ASSIGNMENT
Find all lines below containing the string "lstlisting" and return them.

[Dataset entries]
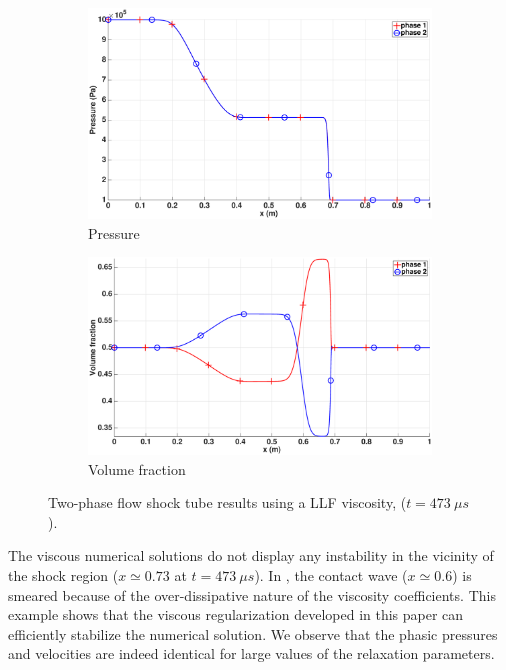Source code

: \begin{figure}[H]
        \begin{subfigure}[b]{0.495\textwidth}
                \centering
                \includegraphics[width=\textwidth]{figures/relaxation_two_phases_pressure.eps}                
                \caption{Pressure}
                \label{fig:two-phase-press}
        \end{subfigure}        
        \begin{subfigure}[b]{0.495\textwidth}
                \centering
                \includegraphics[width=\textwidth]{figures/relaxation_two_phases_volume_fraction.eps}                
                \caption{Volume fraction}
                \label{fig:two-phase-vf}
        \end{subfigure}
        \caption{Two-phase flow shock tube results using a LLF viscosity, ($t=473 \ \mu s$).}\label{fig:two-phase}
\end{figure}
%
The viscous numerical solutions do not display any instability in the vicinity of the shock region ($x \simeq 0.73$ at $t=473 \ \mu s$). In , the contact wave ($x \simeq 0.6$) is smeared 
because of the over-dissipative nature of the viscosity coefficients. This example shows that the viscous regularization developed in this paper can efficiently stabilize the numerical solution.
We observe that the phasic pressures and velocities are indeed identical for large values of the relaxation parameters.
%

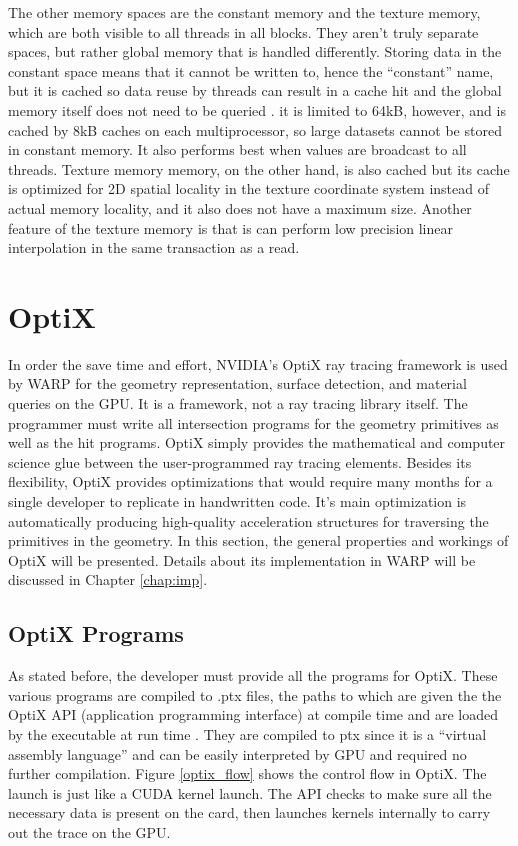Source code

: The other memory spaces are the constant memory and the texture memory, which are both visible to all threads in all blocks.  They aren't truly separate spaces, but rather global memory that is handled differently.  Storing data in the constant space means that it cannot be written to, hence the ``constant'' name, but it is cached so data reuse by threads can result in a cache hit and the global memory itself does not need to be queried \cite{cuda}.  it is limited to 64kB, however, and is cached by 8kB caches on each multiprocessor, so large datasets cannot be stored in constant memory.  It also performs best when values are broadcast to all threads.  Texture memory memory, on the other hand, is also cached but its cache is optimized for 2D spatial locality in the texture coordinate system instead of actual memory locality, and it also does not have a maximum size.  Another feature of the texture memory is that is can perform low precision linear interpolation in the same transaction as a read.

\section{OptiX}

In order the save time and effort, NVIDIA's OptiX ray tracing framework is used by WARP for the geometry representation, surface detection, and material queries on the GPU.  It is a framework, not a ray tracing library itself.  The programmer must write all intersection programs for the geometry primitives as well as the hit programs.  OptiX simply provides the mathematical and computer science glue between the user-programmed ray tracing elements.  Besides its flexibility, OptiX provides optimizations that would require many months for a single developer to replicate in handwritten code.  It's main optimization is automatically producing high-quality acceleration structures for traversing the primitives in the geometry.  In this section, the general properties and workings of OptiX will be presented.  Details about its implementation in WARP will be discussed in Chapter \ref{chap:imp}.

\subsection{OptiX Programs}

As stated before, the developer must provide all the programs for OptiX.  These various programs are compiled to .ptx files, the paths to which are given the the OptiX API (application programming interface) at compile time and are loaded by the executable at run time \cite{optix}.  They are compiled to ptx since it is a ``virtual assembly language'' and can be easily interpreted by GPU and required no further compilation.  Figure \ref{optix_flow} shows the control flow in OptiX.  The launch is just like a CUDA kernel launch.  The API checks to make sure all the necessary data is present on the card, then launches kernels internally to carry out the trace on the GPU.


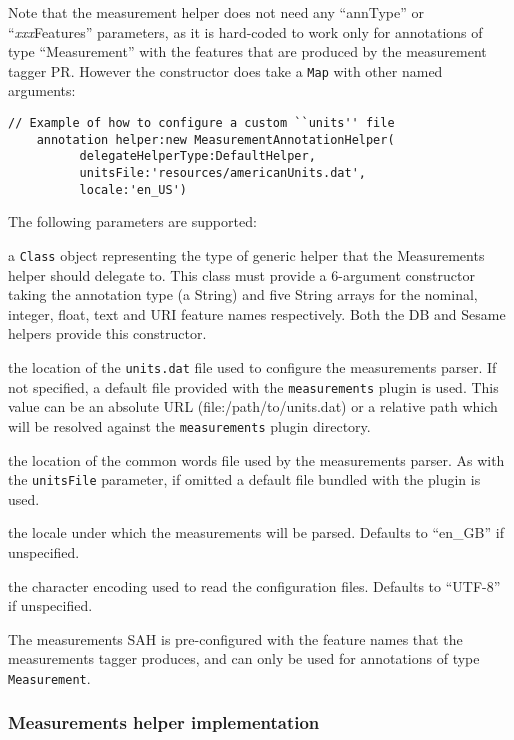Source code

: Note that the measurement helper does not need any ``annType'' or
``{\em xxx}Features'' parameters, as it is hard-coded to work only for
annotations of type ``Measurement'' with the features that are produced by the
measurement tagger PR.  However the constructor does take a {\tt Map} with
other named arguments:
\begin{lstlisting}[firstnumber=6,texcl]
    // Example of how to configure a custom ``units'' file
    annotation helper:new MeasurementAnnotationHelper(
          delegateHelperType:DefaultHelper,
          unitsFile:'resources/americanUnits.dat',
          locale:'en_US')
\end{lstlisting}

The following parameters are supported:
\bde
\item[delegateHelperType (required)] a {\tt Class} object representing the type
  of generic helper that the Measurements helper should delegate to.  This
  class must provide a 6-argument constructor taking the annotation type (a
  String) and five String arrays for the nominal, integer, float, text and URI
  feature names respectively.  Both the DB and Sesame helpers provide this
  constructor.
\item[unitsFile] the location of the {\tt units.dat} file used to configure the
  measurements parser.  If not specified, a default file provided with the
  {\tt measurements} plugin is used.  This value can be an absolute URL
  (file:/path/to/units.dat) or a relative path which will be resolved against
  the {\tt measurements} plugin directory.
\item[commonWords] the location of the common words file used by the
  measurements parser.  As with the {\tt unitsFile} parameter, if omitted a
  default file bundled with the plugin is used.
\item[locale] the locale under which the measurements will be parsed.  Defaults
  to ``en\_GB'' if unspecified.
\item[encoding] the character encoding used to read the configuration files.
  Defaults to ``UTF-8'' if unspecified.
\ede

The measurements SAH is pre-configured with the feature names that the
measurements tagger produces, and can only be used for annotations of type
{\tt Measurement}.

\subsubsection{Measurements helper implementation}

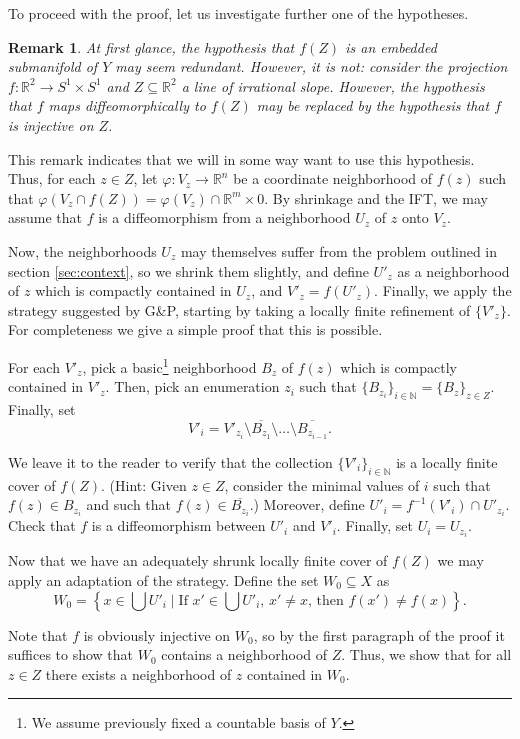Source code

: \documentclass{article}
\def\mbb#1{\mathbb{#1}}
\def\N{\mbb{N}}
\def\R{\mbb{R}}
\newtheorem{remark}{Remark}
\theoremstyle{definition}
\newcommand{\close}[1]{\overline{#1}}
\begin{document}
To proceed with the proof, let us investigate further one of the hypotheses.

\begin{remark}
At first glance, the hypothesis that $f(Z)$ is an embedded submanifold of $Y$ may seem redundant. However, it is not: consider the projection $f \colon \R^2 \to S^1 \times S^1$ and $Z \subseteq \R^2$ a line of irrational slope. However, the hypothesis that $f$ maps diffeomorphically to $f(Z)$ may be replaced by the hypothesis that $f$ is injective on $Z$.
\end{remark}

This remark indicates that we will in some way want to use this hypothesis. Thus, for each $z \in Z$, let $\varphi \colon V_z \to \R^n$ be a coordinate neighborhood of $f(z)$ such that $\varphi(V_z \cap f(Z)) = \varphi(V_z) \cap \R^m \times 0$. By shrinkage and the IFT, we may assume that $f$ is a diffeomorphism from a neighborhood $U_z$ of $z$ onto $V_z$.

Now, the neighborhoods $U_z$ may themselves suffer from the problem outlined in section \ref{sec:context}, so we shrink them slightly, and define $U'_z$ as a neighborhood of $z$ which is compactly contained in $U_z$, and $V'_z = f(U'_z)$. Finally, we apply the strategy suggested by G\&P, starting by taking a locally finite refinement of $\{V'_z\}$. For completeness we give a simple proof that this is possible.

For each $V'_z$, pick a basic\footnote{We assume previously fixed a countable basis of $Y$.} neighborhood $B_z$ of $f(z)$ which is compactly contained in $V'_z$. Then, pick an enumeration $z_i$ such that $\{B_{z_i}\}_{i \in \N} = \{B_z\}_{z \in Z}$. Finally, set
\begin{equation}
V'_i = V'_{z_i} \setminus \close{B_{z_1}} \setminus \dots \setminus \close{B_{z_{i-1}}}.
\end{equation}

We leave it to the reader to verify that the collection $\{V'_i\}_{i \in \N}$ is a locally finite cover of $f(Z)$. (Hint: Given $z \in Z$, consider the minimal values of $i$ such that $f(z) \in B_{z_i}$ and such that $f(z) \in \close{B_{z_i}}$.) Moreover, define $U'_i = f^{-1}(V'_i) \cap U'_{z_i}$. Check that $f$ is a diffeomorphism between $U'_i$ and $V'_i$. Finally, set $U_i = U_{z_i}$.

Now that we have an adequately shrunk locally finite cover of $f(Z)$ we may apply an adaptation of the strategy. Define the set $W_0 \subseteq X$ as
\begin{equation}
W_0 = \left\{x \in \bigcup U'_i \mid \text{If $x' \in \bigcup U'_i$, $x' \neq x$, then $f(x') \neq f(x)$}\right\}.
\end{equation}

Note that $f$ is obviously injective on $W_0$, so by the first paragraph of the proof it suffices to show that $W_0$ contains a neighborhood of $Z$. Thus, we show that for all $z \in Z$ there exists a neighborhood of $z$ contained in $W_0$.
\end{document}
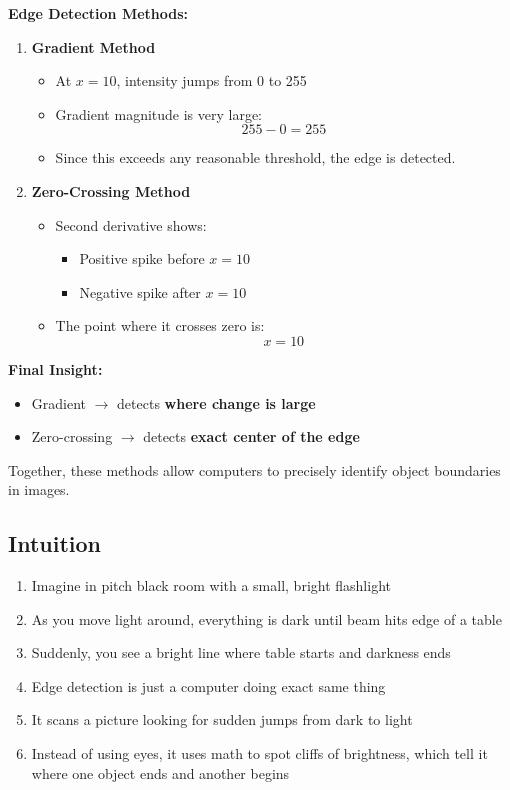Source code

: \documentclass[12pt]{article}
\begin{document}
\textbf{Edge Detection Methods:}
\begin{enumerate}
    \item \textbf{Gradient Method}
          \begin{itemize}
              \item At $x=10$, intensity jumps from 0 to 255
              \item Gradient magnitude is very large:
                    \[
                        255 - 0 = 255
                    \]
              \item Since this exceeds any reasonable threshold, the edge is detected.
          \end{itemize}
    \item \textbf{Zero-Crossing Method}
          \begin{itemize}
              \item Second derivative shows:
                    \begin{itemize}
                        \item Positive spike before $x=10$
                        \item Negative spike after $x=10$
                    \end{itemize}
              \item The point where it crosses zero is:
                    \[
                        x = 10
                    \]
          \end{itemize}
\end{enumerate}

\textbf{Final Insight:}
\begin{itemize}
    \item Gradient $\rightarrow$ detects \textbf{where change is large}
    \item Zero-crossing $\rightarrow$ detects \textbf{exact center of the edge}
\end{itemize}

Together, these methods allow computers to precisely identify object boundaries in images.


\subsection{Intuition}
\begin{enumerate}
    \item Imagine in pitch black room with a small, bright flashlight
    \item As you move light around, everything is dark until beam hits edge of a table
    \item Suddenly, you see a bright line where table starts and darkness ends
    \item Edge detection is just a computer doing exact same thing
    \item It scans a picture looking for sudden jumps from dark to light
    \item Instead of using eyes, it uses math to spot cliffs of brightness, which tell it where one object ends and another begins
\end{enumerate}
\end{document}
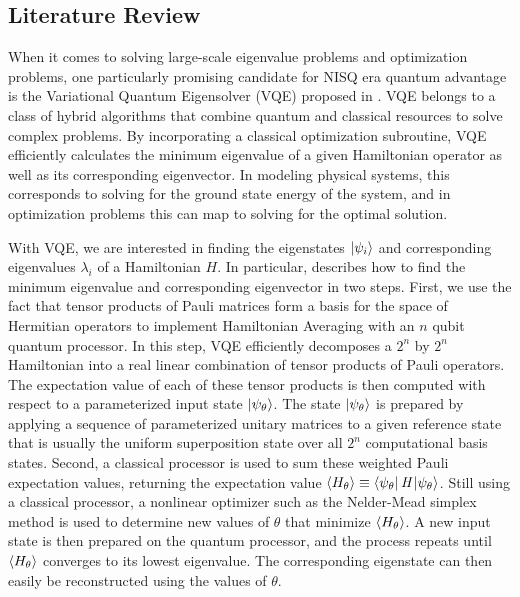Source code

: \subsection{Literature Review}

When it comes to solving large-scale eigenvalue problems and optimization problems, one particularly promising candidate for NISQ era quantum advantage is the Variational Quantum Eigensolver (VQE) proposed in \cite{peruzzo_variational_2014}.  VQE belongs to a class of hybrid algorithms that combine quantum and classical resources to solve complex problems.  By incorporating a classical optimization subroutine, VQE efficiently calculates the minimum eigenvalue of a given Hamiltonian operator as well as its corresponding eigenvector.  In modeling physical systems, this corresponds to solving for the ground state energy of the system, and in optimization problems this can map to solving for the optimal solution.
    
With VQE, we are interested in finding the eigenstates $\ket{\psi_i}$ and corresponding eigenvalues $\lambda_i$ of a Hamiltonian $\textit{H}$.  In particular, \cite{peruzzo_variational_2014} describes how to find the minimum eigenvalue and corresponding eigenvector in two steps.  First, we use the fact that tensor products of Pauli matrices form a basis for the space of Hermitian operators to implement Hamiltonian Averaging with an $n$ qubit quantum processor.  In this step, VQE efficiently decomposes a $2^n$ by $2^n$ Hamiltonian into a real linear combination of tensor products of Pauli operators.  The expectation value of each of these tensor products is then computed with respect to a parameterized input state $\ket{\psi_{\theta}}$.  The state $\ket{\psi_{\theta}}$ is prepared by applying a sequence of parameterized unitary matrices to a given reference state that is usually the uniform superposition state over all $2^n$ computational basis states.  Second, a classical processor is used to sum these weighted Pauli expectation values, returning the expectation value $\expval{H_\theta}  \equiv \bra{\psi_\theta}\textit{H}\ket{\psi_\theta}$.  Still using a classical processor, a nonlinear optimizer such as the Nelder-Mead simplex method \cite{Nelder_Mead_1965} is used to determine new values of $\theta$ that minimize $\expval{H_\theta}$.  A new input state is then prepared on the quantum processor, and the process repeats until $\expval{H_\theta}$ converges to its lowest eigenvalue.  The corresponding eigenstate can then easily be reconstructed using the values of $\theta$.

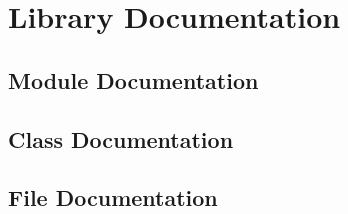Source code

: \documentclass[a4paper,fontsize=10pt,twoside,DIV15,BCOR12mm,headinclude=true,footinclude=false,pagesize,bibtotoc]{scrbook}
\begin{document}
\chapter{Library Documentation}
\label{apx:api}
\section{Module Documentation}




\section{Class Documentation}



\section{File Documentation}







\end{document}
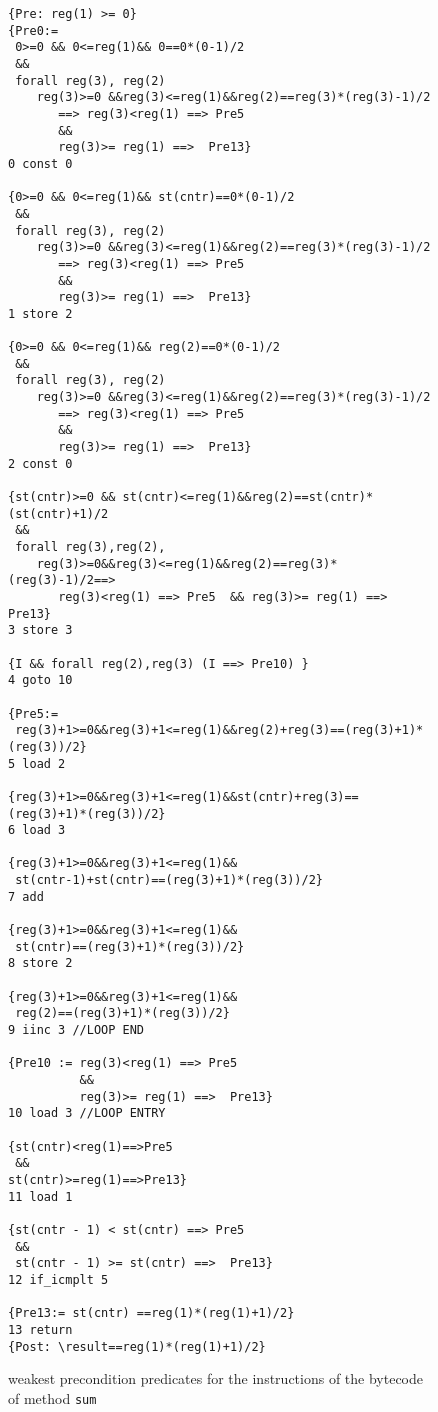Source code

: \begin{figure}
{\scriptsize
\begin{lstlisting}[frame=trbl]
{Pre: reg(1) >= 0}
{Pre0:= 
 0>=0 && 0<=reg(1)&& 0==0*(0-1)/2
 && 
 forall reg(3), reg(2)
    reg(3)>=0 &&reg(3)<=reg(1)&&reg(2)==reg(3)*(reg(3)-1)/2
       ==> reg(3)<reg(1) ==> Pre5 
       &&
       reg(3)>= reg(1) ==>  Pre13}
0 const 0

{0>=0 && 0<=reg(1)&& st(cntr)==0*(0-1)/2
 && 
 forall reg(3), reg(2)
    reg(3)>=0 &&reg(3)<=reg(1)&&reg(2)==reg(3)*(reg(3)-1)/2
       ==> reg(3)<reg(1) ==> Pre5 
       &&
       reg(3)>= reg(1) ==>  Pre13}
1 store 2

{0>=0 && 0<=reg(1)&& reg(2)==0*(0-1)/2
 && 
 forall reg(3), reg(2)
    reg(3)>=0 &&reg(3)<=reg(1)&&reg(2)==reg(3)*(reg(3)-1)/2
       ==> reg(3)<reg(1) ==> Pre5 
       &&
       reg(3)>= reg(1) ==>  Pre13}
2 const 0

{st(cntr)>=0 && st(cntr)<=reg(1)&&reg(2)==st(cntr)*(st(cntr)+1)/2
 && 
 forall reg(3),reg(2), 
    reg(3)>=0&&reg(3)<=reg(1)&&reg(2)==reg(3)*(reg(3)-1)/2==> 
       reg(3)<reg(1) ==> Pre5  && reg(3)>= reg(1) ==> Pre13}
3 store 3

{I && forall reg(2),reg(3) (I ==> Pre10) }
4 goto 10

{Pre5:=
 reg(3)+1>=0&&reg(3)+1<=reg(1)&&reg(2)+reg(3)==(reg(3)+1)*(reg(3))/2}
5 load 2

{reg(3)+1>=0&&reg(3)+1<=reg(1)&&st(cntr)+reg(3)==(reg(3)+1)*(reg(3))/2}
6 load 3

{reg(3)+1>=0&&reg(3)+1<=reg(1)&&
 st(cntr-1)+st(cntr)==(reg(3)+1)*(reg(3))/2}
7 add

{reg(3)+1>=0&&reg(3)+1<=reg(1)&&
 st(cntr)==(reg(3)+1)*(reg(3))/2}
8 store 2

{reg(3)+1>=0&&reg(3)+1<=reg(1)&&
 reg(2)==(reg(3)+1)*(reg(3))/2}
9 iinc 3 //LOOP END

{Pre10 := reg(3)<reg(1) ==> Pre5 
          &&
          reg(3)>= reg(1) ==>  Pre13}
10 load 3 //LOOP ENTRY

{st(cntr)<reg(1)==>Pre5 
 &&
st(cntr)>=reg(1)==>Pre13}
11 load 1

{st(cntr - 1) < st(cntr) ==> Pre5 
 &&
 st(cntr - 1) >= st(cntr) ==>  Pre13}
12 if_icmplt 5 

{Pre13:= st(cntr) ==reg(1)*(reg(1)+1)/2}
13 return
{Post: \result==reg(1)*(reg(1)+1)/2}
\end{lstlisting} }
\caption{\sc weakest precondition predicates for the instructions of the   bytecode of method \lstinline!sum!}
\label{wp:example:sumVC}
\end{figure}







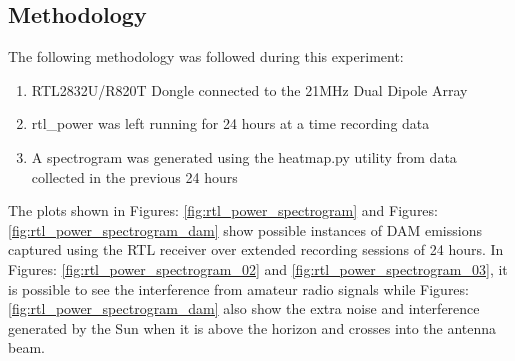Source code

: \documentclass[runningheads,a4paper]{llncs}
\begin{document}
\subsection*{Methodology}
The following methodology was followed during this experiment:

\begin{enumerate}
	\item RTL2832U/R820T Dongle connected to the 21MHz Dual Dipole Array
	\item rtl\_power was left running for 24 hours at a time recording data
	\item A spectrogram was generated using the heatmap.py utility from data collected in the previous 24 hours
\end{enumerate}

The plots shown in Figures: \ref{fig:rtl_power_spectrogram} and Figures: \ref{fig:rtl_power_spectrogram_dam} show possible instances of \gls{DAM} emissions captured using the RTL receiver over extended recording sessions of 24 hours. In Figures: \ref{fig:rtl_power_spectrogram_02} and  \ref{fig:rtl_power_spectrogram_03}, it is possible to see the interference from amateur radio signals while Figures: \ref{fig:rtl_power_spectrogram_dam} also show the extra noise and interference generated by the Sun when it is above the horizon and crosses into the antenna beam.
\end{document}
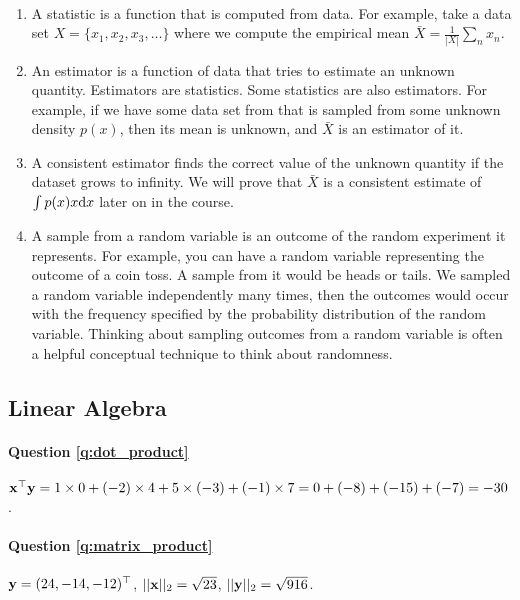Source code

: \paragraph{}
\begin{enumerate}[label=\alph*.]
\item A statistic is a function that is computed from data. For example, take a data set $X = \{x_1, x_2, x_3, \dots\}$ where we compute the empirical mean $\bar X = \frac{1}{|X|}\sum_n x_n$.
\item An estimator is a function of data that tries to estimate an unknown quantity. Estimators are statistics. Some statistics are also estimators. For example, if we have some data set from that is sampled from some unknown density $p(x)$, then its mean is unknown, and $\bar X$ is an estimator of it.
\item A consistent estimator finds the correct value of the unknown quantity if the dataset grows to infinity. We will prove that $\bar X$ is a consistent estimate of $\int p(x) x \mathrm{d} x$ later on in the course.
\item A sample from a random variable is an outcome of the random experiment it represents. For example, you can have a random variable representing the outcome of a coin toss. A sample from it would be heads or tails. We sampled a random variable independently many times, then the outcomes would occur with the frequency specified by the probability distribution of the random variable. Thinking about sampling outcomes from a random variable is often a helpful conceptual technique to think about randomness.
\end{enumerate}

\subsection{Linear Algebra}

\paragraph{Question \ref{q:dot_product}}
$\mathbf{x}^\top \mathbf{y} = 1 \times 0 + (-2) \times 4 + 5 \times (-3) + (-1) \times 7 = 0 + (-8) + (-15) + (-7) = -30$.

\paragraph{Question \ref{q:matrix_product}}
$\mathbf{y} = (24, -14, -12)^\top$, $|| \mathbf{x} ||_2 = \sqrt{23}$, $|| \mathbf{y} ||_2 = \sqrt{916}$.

TASK RESPONSE
\begin{lstlisting}[firstnumber=6,texcl]
\end{lstlisting}
\begin{lstlisting}[frame=trbl]
\end{lstlisting} }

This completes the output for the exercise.